** Opening Input data block **
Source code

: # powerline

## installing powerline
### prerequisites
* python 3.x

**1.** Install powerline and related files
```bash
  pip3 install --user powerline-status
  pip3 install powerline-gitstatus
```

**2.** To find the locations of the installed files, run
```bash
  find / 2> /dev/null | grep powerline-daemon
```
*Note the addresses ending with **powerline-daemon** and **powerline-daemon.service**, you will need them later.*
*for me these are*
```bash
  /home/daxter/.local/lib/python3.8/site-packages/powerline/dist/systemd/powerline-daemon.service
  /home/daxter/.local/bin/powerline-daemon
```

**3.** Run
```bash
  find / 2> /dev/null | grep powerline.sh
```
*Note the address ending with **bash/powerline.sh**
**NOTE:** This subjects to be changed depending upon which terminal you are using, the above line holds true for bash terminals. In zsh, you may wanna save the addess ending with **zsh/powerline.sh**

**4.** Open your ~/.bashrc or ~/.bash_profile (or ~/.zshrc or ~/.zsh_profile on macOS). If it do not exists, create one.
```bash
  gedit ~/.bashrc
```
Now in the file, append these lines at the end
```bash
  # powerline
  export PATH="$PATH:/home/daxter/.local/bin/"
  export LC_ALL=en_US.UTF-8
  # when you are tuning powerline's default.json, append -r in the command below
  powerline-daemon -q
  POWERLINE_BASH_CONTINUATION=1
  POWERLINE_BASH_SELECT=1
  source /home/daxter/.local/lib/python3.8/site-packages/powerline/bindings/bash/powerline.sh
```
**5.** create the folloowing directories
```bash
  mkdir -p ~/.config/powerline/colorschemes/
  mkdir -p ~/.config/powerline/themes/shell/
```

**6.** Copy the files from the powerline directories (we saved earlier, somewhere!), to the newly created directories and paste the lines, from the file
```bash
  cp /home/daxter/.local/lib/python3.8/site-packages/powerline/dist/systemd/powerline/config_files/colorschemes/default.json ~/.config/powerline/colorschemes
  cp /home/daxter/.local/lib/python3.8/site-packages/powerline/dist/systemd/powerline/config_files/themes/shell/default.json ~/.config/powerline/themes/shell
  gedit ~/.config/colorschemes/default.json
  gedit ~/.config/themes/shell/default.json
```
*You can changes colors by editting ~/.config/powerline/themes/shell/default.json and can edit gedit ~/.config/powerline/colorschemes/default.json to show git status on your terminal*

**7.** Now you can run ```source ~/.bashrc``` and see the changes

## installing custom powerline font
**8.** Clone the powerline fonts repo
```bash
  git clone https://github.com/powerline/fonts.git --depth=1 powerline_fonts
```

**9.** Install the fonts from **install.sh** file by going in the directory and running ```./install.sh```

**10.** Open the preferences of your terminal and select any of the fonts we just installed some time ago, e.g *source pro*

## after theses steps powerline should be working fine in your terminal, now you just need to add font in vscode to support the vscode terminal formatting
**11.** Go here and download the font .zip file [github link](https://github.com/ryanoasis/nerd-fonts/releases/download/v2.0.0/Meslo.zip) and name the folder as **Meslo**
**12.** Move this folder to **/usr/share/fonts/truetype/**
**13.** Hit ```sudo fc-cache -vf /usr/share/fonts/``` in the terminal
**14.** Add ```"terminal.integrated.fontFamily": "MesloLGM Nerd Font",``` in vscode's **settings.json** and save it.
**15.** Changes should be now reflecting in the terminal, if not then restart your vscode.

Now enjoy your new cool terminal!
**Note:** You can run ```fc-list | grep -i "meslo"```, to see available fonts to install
** Closing Input data block **
• [What the task requires] In the material above, find the lines that contain "your" and show them.

• [The answer]
**4.** Open your ~/.bashrc or ~/.bash_profile (or ~/.zshrc or ~/.zsh_profile on macOS). If it do not exists, create one.
*You can changes colors by editting ~/.config/powerline/themes/shell/default.json and can edit gedit ~/.config/powerline/colorschemes/default.json to show git status on your terminal*
**10.** Open the preferences of your terminal and select any of the fonts we just installed some time ago, e.g *source pro*
## after theses steps powerline should be working fine in your terminal, now you just need to add font in vscode to support the vscode terminal formatting
**15.** Changes should be now reflecting in the terminal, if not then restart your vscode.
Now enjoy your new cool terminal!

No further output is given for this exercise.